Requirements for Importers Under the Food Safety Modernization Act
Food Modernization Safety Act
On January 4, 2011, President Obama signed the Food Safety Modernization Act, a proactive reform aiming to protect the U.S. food supply by enforcing supply chain safety standards and regulations. Under the FSMA, the Food and Drug Administration has the ability to hold imported food to the same standards as food produced domestically through the cooperation of local and state authorities. U.S. importers need to ensure that both their food facilities, as well as their foreign suppliers’ food facilities are registered in the U.S. as well. Further, all foreign suppliers need to enact preventative measures to protect the integrity and safety of their products in accordance with the U.S. FDA’s safety standards.
Food Safety Modernization Act Implementation & Requirements
Per the FMSA, importers need to:
1. Properly register their company with the FDA – All foreign and domestic facilities need to renew their registration every other year
2. Produce a written safety plan that addresses hazards in their facility
3. Document measures to uphold FSMA and proactive measures to prevent threats to the food supply
4. Develop a recall plan that dictates how each product is produced and handled
5. Anticipate additional surveillance and sampling when imports cross the border
Under the Food Safety Modernization Act, the FDA has the ability to enforce mandatory recalls for un-registered facilities as well as the ability to suspend a facility’s registration, which essentially shuts down the entity’s operational capabilities. The FDA only needs “a reason to believe” a facility or company is non-compliant to take action against them – they are able to detain a shipment for a short period of time in order to formally take legal action. Importers should expect new fees to be assessed for the inspection of both foreign and domestic facilities to ensure compliance.

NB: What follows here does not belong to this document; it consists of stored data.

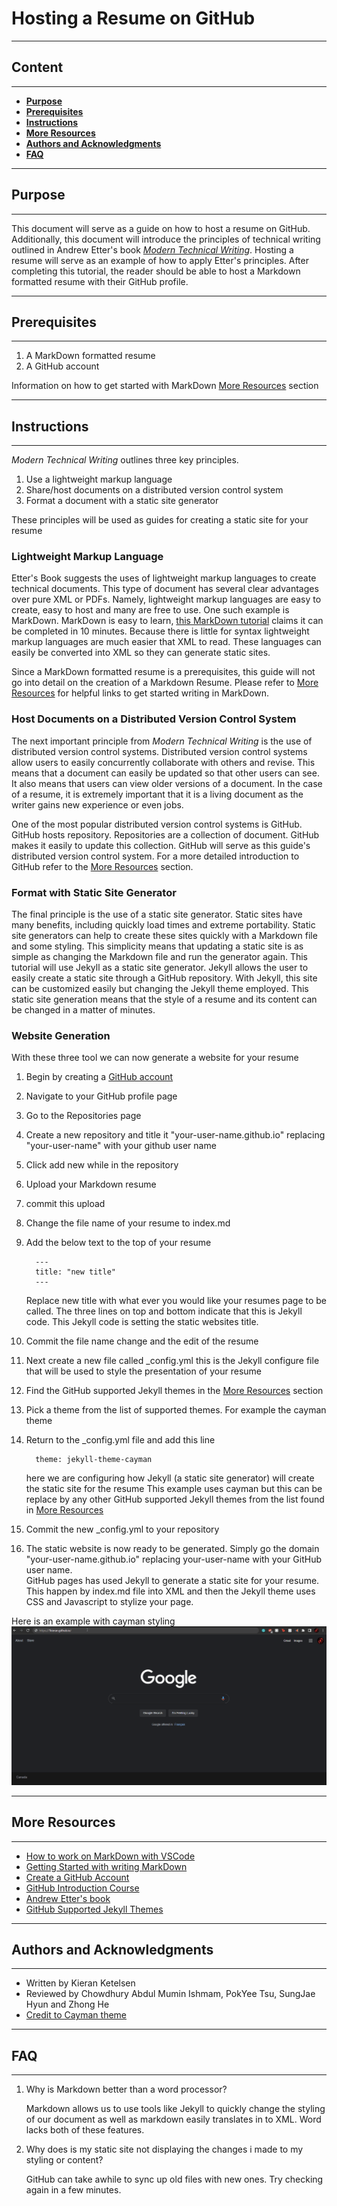 # **Hosting a Resume on GitHub**
***
## **Content**
***
  - [**Purpose**](#purpose)
  - [**Prerequisites**](#prerequisites)
  - [**Instructions**](#instructions)
  - [**More Resources**](#more-resources)
  - [**Authors and Acknowledgments**](#authors-and-acknowledgments)
  - [**FAQ**](#faq)
***
## **Purpose**
***  
This document will serve as a guide on how to host a resume on GitHub. Additionally, this document will introduce the principles of technical writing outlined in Andrew Etter's book [_Modern Technical Writing_][Andrew's Book]. Hosting a resume will serve as an example of how to apply Etter's principles. After completing this tutorial, the reader should be able to host a Markdown formatted resume with their GitHub profile.
***
## **Prerequisites**
***
1. A MarkDown formatted resume
2. A GitHub account

Information on how to get started with MarkDown [More Resources](#more-resources) section
***
## **Instructions**
***
_Modern Technical Writing_ outlines three key principles.
1. Use a lightweight markup language
2. Share/host documents on a distributed version control system
3. Format a document with a static site generator

These principles will be used as guides for creating a static site for your resume 

### **Lightweight Markup Language** 

Etter's Book suggests the uses of lightweight markup languages to create technical documents. This type of document has several clear advantages over pure XML or PDFs. Namely, lightweight markup languages are easy to create, easy to host and many are free to use. One such example is MarkDown. MarkDown is easy to learn, [this MarkDown tutorial][MarkDown tutor] claims it can be completed in 10 minutes. Because there is little for syntax lightweight markup languages are much easier that XML to read. These languages can easily be converted into XML so they can generate static sites. 
 
Since a MarkDown formatted resume is a prerequisites, this guide will not go into detail on the creation of a Markdown Resume. Please refer to [More Resources](#more-resources) for helpful links to get started writing in MarkDown.

### **Host Documents on a Distributed Version Control System** 

The next important principle from _Modern Technical Writing_ is the use of distributed version control systems. Distributed version control systems allow users to easily concurrently collaborate with others and revise. This means that a document can easily be updated so that other users can see. It also means that users can view older versions of a document. In the case of a resume, it is extremely important that it is a living document as the writer gains new experience or even jobs.  

One of the most popular distributed version control systems is GitHub. GitHub hosts repository. Repositories are a  collection of document. GitHub makes it easily to update this collection. GitHub will serve as this guide's distributed version control system. For a more detailed introduction to GitHub refer to the [More Resources](#more-resources) section.


### **Format with Static Site Generator**

The final principle is the use of a static site generator. Static sites have many benefits, including quickly load times and extreme portability. Static site generators can help to create these sites quickly with a Markdown file and some styling. This simplicity means that updating a static site is as simple as changing the Markdown file and run the generator again. This tutorial will use Jekyll as a static site generator. Jekyll allows the user to easily create a static site through a GitHub repository. With Jekyll, this site can be  customized easily but changing the Jekyll theme employed. This static site generation means that the style of a resume and its content can be changed in a matter of minutes.

### **Website Generation**

With these three tool we can now generate a website for your resume
1. Begin by creating a [GitHub account][GitHub Create]
2. Navigate to your GitHub profile page
3. Go to the Repositories page 
4. Create a new repository and title it "your-user-name.github.io" replacing "your-user-name" with your github user name
5. Click add new while in the repository
6. Upload your Markdown resume
7. commit this upload
8. Change the file name of your resume to index.md
9. Add the below text to the top of your resume
    ```
      ---
      title: "new title"
      ---
    ```
    Replace new title with what ever you would like your resumes page to be called. The three lines on top and bottom indicate that this is Jekyll code. This Jekyll code is setting the static websites title.
10. Commit the file name change and the edit of the resume
11.  Next create a new file called _config.yml this is the Jekyll configure file that will be used to style the presentation of your resume
12. Find the GitHub supported Jekyll themes in the [More Resources](#more-resources) section 
13. Pick a theme from the list of supported themes. For example the cayman theme
14.  Return to the _config.yml file and add this line
      ```
        theme: jekyll-theme-cayman   
      ```
      here we are configuring how Jekyll (a static site generator) will create the static site for the resume
      This example uses cayman but this can be replace by any other GitHub supported Jekyll themes from the list found in [More Resources](#more-resources)

15. Commit the new _config.yml to your repository
16.   The static website is now ready to be generated. Simply go the domain "your-user-name.github.io" replacing your-user-name with your GitHub user name.  
  GitHub pages has used Jekyll to generate a static site for your resume. This happen by index.md file into XML and then the Jekyll theme uses CSS and Javascript to stylize your page.

Here is an example with cayman styling
![Hosted Resume](TechCommA2.gif)
 
***
## **More Resources**
***
* [How to work on MarkDown with VSCode][MarkDown VSCode]
* [Getting Started with writing MarkDown][MarkDown tutor]
* [Create a GitHub Account][GitHub Create]
* [GitHub Introduction Course][GitHub Intro]
* [Andrew Etter's book][Andrew's Book]
* [GitHub Supported Jekyll Themes][GitHub Themes]

***
## **Authors and Acknowledgments**
***
* Written by Kieran Ketelsen
* Reviewed by Chowdhury Abdul Mumin Ishmam, PokYee Tsu, SungJae Hyun and Zhong He
* [Credit to Cayman theme][Cayman Theme]

***
## **FAQ**
***
1. Why is Markdown better than a word 
processor?

    Markdown allows us to use tools like Jekyll to quickly change the styling of our document as well as markdown easily translates in to XML. Word lacks both of these features.  

2. Why does is my static site not displaying the changes i made to my styling or content?

      GitHub can take awhile to sync up old files with new ones. Try checking again in a few minutes.


[MarkDown VSCode]: https://code.visualstudio.com/docs/languages/markdown
[MarkDown tutor]: https://www.markdowntutorial.com
[Andrew's Book]: https://www.amazon.ca/Modern-Technical-Writing-Introduction-Documentation-ebook/dp/B01A2QL9SS
[GitHub Create]: https://github.com/join
[GitHub Intro]: https://lab.github.com/githubtraining/introduction-to-github
[GitHub Themes]: https://pages.github.com/themes/
[Cayman Theme]: https://github.com/pages-themes/cayman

Also, importers may be assessed re-inspection fees in the event a facility does not initially meet the FSMA’s standards, which can be costly.
According to the FDA, “it may refuse admission of human or animal food importations for food safety concerns – such as intentional or unintentional contamination of an article of food”. Articles of food that have been denied entry in other countries are flagged as the goods may also violate U.S. law.